Once the preliminary phase has returned the dataset in a structured input/output form (e.g. a two-column table), called training set, the learning phase begins. A graphical representation of a training set for a simple learning problem with one input variable $x$ and one output variable $y$ is given in Figure 1.3. This manuscript will focus exclusively on this second phase assuming that the preliminary steps have already been performed by the model designer.
Suppose that, on the basis of the collected data, we wish to learn the unknown dependency existing between the $x$ variable and the $y$ variable. In practical terms, the knowledge of this dependency could shed light on the observed phenomenon and allow us to predict the value of the output $y$ for a given input (e.g. what is the expected weight of child which is 120cm tall?). What is difficult and tricky in this task is the finiteness and the random nature of data. For instance a second set of observations of the same pair of variables could produce a dataset (Figure 1.4) which is not identical to the one in Figure 1.3 though both originate from the same measurable phenomenon. This simple fact suggest that a simple interpolation of the observed data would not produce an accurate model of the data.
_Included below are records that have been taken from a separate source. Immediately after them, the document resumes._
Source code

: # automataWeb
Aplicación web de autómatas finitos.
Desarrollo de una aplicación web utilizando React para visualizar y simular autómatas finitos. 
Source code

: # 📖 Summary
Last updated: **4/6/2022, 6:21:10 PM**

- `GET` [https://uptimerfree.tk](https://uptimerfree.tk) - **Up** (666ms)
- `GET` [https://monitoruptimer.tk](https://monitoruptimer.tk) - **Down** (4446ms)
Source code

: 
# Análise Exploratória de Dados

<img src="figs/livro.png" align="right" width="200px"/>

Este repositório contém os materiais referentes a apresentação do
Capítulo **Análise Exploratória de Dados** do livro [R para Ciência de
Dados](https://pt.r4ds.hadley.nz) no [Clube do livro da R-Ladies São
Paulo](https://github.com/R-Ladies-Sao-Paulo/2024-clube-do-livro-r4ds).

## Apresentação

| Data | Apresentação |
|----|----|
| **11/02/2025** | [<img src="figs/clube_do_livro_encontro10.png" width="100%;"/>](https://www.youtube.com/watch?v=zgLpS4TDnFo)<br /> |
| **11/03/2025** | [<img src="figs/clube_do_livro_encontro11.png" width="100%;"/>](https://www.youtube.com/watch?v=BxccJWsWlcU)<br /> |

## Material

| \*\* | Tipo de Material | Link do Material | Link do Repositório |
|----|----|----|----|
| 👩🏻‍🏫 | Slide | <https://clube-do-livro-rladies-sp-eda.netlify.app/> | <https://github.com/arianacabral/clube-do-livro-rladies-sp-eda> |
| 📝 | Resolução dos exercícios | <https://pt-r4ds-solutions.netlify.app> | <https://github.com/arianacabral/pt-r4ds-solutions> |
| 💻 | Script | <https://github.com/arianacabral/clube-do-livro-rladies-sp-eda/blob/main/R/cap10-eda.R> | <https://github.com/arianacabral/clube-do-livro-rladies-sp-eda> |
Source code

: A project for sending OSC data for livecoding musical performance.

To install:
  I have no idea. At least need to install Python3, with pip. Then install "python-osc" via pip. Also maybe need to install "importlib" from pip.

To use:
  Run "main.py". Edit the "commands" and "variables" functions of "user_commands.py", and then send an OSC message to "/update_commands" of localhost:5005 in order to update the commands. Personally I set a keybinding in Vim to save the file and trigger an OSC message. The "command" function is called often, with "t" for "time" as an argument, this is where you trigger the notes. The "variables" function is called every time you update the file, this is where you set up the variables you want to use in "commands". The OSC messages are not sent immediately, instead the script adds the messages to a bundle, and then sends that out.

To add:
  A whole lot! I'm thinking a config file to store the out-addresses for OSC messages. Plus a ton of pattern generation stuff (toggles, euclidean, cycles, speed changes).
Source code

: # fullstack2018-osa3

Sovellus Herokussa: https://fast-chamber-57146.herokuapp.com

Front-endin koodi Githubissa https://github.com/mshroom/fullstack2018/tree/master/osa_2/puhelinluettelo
The goal of machine learning is to formalize and optimize the procedure which brings from data to model and consequently from data to predictions. A learning procedure can be concisely defined as a search, in a space of possible model configurations, of the model which best represents the phenomenon underlying the data. As a consequence, a learning procedure requires both a search space, where possible solutions may be found, and an assessment criterion which measures the quality of the solutions in order to select the best one.
The search space is defined by the designer using a set of nested classes with increasing complexity. For our introductory purposes, it is sufficient to consider here a class as a set of input/output models (e.g. the set of polynomial models) with the same model structure (e.g. second order degree) and the complexity of the class as a measure of the set of input/output mappings which can approximated by the models belonging to the class.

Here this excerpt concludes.